* What is expected: Within the entries below, find each line containing the word "information" and copy it.

* Items from a dataset:
────

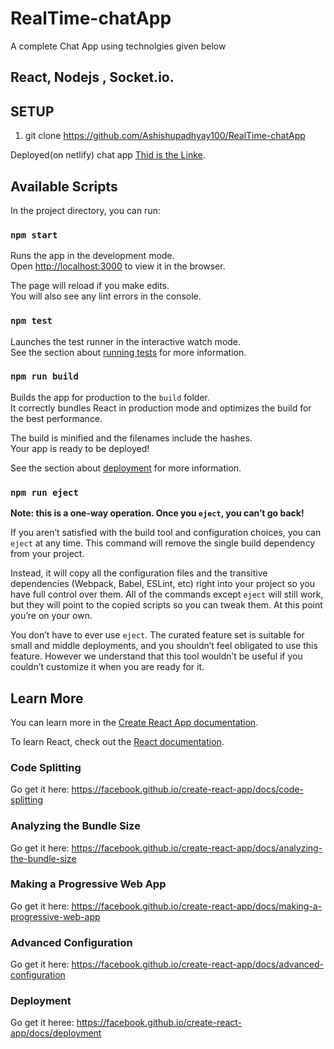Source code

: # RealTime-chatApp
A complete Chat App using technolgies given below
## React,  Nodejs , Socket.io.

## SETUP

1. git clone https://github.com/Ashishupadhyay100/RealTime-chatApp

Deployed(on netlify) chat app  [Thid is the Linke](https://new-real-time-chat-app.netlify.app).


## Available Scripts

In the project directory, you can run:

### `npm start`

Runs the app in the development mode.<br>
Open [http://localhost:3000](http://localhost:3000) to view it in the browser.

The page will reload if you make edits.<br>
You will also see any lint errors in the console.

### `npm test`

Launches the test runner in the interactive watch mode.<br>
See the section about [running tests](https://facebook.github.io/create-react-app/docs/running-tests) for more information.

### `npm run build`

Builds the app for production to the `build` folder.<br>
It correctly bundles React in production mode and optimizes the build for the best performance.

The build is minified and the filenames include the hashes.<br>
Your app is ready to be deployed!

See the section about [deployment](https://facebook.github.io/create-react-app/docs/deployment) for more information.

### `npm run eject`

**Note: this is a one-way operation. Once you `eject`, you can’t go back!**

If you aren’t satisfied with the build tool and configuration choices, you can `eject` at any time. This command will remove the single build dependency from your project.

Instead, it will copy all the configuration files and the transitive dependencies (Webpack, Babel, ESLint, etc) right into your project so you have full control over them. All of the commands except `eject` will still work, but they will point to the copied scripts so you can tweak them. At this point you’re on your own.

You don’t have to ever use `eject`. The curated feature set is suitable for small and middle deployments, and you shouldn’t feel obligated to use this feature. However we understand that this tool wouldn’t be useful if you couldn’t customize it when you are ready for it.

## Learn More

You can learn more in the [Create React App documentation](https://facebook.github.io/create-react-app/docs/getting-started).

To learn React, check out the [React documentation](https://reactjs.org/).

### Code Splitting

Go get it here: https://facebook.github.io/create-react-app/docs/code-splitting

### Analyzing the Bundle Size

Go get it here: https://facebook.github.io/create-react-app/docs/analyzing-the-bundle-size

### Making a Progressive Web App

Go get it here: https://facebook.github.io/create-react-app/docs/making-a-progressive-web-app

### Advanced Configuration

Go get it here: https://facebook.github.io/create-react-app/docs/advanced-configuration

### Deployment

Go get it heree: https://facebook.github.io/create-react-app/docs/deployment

────

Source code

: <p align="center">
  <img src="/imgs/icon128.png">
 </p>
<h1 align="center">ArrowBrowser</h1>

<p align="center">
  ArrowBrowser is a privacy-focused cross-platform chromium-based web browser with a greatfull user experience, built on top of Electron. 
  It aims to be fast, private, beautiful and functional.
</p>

────

* Exercise answer:
See the section about [running tests](https://facebook.github.io/create-react-app/docs/running-tests) for more information.
See the section about [deployment](https://facebook.github.io/create-react-app/docs/deployment) for more information.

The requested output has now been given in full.